Rendered images with source text:
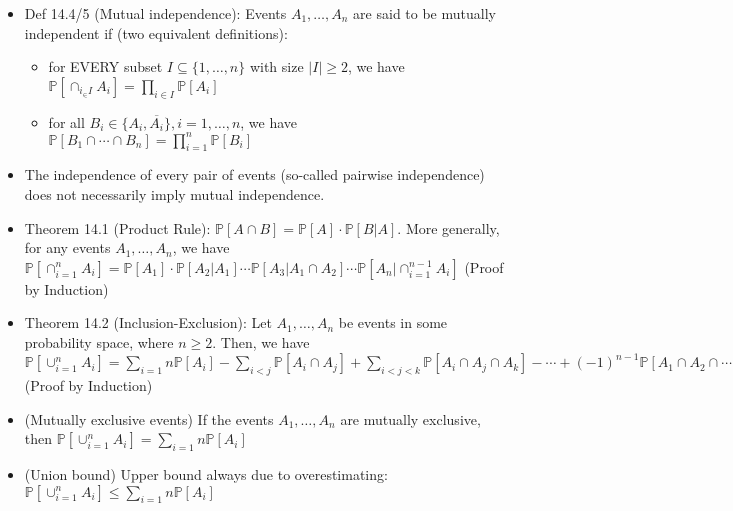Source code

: \documentclass{article}
\begin{document}
\begin{itemize}
	\item Def 14.4/5 (Mutual independence): Events $A_1,\dots,A_n$ are said to be mutually independent if (two equivalent definitions):
	\begin{itemize}
		\item for {\color{red} EVERY} subset $I\subseteq \{1,\dots,n\}$ with size $|I|\geq2$, we have $\mathbb{P}[\cap_{i_\in I} A_i] = \prod\limits_{i\in I} \mathbb{P}[A_i]$
		\item for all $B_i\in\{A_i, \overline{A_i}\}, i=1,\dots,n$, we have $\mathbb{P}[B_1\cap\cdots\cap B_n] = \prod\limits_{i=1}^n \mathbb{P}[B_i]$
	\end{itemize}
	\item The independence of every pair of events (so-called pairwise independence) does not necessarily imply mutual independence.
	\item Theorem 14.1 (Product Rule): $\mathbb{P}[A\cap B] = \mathbb{P}[A]\cdot\mathbb{P}[B|A]$. More generally, for any events $A_1,\dots, A_n$, we have
	$\mathbb{P}[\cap_{i=1}^n A_i] = \mathbb{P}[A_1]\cdot\mathbb{P}[A_2|A_1]\cdots\mathbb{P}[A_3|A_1\cap A_2]\cdots\mathbb{P}[A_n|\cap_{i=1}^{n-1} A_i]$ (Proof by Induction)
	\item Theorem 14.2 (Inclusion-Exclusion): Let $A_1,\dots,A_n$ be events in some probability space, where $n\geq2$. Then, we have $\mathbb{P}[\cup_{i=1}^n A_i] = \sum\limits_{i=1}{n}\mathbb{P}[A_i] - \sum\limits_{i<j}\mathbb{P}[A_i\cap A_j] + \sum\limits_{i<j<k} \mathbb{P}[A_i\cap A_j\cap A_k] -\cdots +(-1)^{n-1}\mathbb{P}[A_1\cap A_2\cap\cdots\cap A_n]$ (Proof by Induction)
	\item (Mutually exclusive events) If the events $A_1,\dots,A_n$ are mutually exclusive, then $\mathbb{P}[\cup_{i=1}^n A_i] = \sum\limits_{i=1}{n} \mathbb{P}[A_i]$
	\item (Union bound) Upper bound always due to overestimating: $\mathbb{P}[\cup_{i=1}^n A_i] \leq \sum\limits_{i=1}{n} \mathbb{P}[A_i]$
\end{itemize}
\end{document}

▶ _WORK ORDER_
Could you reproduce every entry exactly, leaving out the pictures?

▶ _WRITTEN SOLUTION_
Source code

: \documentclass{article}
\begin{document}
\begin{itemize}
	\item Def 14.4/5 (Mutual independence): Events $A_1,\dots,A_n$ are said to be mutually independent if (two equivalent definitions):
	\begin{itemize}
		\item for {\color{red} EVERY} subset $I\subseteq \{1,\dots,n\}$ with size $|I|\geq2$, we have $\mathbb{P}[\cap_{i_\in I} A_i] = \prod\limits_{i\in I} \mathbb{P}[A_i]$
		\item for all $B_i\in\{A_i, \overline{A_i}\}, i=1,\dots,n$, we have $\mathbb{P}[B_1\cap\cdots\cap B_n] = \prod\limits_{i=1}^n \mathbb{P}[B_i]$
	\end{itemize}
	\item The independence of every pair of events (so-called pairwise independence) does not necessarily imply mutual independence.
	\item Theorem 14.1 (Product Rule): $\mathbb{P}[A\cap B] = \mathbb{P}[A]\cdot\mathbb{P}[B|A]$. More generally, for any events $A_1,\dots, A_n$, we have
	$\mathbb{P}[\cap_{i=1}^n A_i] = \mathbb{P}[A_1]\cdot\mathbb{P}[A_2|A_1]\cdots\mathbb{P}[A_3|A_1\cap A_2]\cdots\mathbb{P}[A_n|\cap_{i=1}^{n-1} A_i]$ (Proof by Induction)
	\item Theorem 14.2 (Inclusion-Exclusion): Let $A_1,\dots,A_n$ be events in some probability space, where $n\geq2$. Then, we have $\mathbb{P}[\cup_{i=1}^n A_i] = \sum\limits_{i=1}{n}\mathbb{P}[A_i] - \sum\limits_{i<j}\mathbb{P}[A_i\cap A_j] + \sum\limits_{i<j<k} \mathbb{P}[A_i\cap A_j\cap A_k] -\cdots +(-1)^{n-1}\mathbb{P}[A_1\cap A_2\cap\cdots\cap A_n]$ (Proof by Induction)
	\item (Mutually exclusive events) If the events $A_1,\dots,A_n$ are mutually exclusive, then $\mathbb{P}[\cup_{i=1}^n A_i] = \sum\limits_{i=1}{n} \mathbb{P}[A_i]$
	\item (Union bound) Upper bound always due to overestimating: $\mathbb{P}[\cup_{i=1}^n A_i] \leq \sum\limits_{i=1}{n} \mathbb{P}[A_i]$
\end{itemize}
\end{document}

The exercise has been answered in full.